Exercise details: Return each line of the records holding the string "second".

(Supplied records)

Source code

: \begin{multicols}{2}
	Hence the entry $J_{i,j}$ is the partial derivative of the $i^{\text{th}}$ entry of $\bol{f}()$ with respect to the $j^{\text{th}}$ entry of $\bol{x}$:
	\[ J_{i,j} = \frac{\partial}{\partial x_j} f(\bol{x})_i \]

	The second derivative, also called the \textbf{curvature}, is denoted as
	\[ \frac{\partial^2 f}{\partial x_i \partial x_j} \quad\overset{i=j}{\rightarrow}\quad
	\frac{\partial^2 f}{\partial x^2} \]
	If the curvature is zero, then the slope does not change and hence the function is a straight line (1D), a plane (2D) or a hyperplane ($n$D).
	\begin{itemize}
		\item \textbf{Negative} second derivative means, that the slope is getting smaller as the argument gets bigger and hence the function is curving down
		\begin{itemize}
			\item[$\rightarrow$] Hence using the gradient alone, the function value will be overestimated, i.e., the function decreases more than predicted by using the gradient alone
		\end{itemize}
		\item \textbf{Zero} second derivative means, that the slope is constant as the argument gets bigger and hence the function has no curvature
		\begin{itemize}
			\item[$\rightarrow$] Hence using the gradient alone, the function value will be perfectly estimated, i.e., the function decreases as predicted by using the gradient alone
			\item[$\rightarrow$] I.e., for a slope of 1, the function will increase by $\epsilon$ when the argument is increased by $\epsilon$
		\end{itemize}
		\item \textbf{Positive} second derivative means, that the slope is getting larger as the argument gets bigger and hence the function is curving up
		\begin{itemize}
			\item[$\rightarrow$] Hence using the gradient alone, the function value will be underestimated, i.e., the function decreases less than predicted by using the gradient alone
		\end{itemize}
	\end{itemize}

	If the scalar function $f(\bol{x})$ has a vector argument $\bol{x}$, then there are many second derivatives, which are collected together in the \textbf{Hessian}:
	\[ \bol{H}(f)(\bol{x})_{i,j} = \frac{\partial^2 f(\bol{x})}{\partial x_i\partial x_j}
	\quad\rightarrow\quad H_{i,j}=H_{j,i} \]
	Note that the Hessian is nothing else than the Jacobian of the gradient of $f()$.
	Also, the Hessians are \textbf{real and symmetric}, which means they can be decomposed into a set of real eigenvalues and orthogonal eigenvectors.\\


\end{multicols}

(End Supplied records)

Answer to this exercise:
	The second derivative, also called the \textbf{curvature}, is denoted as
		\item \textbf{Negative} second derivative means, that the slope is getting smaller as the argument gets bigger and hence the function is curving down
		\item \textbf{Zero} second derivative means, that the slope is constant as the argument gets bigger and hence the function has no curvature
		\item \textbf{Positive} second derivative means, that the slope is getting larger as the argument gets bigger and hence the function is curving up
	If the scalar function $f(\bol{x})$ has a vector argument $\bol{x}$, then there are many second derivatives, which are collected together in the \textbf{Hessian}:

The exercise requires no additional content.